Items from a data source
★ ★ ★
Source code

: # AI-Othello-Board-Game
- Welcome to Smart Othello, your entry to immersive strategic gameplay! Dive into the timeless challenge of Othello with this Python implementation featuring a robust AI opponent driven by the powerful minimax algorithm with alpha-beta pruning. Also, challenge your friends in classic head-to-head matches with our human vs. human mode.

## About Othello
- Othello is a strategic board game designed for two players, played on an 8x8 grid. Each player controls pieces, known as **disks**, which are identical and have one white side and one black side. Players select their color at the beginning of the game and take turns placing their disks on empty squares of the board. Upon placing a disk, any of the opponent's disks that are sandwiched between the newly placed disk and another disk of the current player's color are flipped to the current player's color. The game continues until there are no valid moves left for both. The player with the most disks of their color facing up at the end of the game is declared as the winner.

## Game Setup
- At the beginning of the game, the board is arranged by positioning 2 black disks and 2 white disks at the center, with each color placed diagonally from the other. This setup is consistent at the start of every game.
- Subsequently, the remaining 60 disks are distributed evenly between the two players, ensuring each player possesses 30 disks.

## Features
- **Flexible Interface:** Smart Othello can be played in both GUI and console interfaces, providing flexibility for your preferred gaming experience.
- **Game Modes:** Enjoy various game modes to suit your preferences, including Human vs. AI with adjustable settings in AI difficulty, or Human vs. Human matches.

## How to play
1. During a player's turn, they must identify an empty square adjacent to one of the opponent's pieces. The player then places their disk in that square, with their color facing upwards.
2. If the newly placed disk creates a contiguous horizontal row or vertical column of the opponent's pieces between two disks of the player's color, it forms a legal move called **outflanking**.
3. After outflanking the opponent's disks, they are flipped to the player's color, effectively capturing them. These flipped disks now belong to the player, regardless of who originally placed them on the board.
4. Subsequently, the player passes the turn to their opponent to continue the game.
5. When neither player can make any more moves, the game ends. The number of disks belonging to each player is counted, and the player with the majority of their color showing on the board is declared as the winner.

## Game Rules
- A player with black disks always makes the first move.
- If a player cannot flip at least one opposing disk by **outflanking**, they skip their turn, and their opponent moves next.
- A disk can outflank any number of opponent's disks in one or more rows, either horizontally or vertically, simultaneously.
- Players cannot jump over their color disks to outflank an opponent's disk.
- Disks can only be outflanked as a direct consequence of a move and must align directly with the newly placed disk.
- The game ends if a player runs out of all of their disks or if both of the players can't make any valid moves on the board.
★ ★ ★
> _Work to be completed_: The expected answer is a copy of each line above containing "Subsequently".

> _Exercise response_:
- Subsequently, the remaining 60 disks are distributed evenly between the two players, ensuring each player possesses 30 disks.
4. Subsequently, the player passes the turn to their opponent to continue the game.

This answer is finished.